George was one of the heroes of Laurel Canyon. There were several artists out of LA in the early seventies who were hugely popular with the mainstream audience (Young, Mitchell, CSNY, Taylor, King, Eagles, Ronstadt), and then there were artists who were hugely popular among other artists: John David Souther, Lowell George and Jackson Browne – guys whose songs everyone covered, who pretty much everyone believed were really talented, but who didn’t particularly catch on themselves commercially (Browne of course did later, but his first album took four years to go gold and he was never a major star like Taylor, King or Young). As late as 1975, David Geffen was still trying to make JD Souther a big name by putting him in an instant supergroup with Chris Hillman and Richie Furay. It duly went nowhere, with Furay and Souther openly loathing each other. Hillman, as is his lot in life, was caught in the middle.

Little Feat had a cult audience Souther would have envied, and like Souther, Lowell George could afford all the coke he could snort thanks to covers of his songs by artists such as Linda Ronstadt, but far too few people heard George singing his own songs, backed by his own band, several of whom were in-demand session players, like Richie Hayward – a great drummer who played with Ronstadt, Dylan, Robert Plant, Tom Waits and many more.
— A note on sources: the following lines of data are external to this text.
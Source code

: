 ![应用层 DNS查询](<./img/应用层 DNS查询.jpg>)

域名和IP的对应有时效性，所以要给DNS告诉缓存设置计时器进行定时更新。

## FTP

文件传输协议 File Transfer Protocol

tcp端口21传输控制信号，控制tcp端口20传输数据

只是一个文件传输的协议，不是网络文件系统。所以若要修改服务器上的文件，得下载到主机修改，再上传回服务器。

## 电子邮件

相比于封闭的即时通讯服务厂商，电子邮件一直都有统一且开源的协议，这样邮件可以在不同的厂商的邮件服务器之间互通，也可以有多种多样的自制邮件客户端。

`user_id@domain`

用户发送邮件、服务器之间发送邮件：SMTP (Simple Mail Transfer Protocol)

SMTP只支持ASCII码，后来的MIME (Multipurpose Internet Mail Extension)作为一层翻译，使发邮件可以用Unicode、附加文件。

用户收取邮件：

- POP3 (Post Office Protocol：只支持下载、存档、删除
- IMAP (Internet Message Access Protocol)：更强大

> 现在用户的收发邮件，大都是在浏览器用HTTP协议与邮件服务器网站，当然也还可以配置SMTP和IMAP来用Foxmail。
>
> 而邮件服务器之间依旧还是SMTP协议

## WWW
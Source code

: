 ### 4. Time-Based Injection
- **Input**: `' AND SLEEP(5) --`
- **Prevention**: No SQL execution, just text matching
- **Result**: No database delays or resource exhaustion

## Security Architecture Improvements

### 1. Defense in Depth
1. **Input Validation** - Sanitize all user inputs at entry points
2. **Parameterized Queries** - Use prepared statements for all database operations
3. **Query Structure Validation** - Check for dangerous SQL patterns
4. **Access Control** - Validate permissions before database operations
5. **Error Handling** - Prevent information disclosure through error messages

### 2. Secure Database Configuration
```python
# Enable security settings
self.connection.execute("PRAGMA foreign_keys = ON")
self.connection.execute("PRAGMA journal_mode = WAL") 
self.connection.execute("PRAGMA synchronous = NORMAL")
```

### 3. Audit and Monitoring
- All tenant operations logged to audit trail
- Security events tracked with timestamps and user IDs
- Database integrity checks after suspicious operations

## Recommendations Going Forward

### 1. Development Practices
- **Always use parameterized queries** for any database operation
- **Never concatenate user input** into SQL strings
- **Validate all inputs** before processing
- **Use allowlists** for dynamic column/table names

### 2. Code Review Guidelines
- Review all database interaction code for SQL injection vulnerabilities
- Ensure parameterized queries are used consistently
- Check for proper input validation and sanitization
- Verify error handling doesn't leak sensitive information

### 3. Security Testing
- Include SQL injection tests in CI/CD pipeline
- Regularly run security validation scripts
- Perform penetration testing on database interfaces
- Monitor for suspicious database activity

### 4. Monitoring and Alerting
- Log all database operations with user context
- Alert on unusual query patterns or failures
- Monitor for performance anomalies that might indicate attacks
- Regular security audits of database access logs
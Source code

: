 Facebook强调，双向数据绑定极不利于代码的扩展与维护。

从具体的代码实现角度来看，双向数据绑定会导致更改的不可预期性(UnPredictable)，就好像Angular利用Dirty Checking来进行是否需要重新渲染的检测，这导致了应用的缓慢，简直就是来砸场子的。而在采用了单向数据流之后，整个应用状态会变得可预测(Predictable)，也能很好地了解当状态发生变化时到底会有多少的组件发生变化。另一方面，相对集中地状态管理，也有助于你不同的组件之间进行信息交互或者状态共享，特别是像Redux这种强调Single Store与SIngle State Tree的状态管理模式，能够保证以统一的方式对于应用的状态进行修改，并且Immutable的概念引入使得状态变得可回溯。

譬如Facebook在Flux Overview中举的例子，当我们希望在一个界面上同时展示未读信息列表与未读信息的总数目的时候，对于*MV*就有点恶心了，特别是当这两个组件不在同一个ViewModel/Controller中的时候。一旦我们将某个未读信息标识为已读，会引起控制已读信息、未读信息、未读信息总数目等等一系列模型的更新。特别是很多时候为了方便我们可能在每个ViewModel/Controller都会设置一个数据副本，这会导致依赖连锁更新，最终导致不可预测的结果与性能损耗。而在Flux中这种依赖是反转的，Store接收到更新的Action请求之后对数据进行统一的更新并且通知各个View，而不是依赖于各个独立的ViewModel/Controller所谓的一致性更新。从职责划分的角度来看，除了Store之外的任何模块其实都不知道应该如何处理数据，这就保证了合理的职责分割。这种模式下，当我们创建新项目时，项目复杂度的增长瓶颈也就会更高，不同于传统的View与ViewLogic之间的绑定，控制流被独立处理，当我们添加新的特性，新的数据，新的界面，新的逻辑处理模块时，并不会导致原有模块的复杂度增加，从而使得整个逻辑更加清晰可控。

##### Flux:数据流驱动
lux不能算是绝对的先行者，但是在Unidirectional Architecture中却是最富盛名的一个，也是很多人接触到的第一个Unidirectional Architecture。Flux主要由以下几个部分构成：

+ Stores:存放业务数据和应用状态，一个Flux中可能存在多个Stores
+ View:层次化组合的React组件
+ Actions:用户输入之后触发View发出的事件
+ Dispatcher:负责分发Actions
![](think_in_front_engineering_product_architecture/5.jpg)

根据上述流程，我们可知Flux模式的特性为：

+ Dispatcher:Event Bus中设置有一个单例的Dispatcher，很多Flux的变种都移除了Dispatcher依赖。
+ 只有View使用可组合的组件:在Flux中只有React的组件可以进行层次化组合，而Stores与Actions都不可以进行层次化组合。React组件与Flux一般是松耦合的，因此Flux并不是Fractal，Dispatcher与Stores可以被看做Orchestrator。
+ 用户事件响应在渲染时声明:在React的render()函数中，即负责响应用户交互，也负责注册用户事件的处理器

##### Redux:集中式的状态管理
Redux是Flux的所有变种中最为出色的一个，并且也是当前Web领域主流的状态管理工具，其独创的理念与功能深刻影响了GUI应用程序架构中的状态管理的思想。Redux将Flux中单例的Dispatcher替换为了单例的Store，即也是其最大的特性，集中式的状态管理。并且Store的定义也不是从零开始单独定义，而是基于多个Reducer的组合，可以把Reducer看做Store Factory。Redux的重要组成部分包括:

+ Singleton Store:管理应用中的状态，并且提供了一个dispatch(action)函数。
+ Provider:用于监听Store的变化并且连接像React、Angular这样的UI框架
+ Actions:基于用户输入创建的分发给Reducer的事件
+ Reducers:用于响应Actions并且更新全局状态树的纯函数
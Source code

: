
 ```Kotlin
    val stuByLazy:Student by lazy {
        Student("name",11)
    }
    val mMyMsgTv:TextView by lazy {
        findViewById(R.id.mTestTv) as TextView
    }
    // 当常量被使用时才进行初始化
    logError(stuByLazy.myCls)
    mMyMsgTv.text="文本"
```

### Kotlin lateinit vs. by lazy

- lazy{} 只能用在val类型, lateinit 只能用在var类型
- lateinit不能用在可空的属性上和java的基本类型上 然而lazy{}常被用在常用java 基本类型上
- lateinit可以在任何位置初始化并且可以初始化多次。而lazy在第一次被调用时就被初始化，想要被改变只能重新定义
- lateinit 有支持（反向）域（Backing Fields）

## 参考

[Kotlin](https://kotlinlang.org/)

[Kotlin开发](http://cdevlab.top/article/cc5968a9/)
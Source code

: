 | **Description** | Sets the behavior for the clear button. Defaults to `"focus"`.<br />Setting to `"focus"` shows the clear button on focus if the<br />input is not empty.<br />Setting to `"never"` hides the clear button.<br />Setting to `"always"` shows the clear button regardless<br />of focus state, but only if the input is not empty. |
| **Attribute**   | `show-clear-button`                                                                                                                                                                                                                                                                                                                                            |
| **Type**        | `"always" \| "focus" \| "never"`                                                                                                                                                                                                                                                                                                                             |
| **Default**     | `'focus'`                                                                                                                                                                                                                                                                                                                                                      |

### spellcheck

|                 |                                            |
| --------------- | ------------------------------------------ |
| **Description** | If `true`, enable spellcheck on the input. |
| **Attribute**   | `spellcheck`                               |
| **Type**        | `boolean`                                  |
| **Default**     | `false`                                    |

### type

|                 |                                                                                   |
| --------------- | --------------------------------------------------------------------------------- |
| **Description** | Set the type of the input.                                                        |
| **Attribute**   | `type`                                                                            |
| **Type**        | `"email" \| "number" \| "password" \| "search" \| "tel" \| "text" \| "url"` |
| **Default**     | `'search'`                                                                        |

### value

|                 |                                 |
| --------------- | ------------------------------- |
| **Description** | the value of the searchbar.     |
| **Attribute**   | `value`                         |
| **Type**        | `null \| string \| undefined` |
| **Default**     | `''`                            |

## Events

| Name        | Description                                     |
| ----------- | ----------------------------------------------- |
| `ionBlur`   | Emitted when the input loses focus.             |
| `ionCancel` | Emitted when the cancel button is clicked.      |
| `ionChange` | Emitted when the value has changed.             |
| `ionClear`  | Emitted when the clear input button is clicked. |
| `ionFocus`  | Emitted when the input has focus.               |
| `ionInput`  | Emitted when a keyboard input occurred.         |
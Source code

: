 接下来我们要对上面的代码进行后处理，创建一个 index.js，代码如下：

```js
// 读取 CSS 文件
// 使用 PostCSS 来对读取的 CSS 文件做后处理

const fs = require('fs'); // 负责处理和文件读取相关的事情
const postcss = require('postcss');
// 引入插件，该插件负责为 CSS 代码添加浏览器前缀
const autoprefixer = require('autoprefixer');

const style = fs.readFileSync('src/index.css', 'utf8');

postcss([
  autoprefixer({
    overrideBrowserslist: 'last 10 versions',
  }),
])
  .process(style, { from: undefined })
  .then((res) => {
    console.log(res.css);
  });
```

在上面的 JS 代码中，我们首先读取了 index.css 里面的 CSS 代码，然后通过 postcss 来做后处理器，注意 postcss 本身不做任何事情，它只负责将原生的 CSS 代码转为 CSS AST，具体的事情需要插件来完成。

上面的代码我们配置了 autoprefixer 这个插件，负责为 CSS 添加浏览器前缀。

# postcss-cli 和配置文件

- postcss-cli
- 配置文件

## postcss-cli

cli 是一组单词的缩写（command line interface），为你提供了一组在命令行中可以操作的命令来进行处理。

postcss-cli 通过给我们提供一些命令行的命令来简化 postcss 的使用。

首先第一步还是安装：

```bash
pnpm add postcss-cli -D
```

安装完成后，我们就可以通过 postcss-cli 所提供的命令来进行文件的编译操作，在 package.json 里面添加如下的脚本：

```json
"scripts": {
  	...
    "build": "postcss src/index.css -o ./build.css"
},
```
George himself was known for his slide guitar – and he is one of the very finest, completely himself and instantly recognisable – but he was also a decent singer, much admired by Van Dyke Parks among others,  and at his best a great writer too.

He died in 1979 from a heart attack, 34 years old and weighing over 22 stone (quite a gastronomic achievement for a man who was high on coke almost constantly), leaving behind a wife and young daughter (Inara George), and a reputation that’s still not really spread beyond fans of seventies LA rock. He’s not obscure, exactly, but he’s not a cult artist either. I’ve never met a fan of Little Feat my own age or younger. I’ve never met a fan of Inara George my age either, come to that. His profile might yet be boosted as, say, Judee Sill’s has been in the last five or six years, but it’d take someone to stand up for him and argue the case.

If you find yourself caught up in the groove of this one – and really, you should – check out the live version they played in 1975 on The Old Grey Whistle Test (easily found on YouTube); if anything it cooks even more.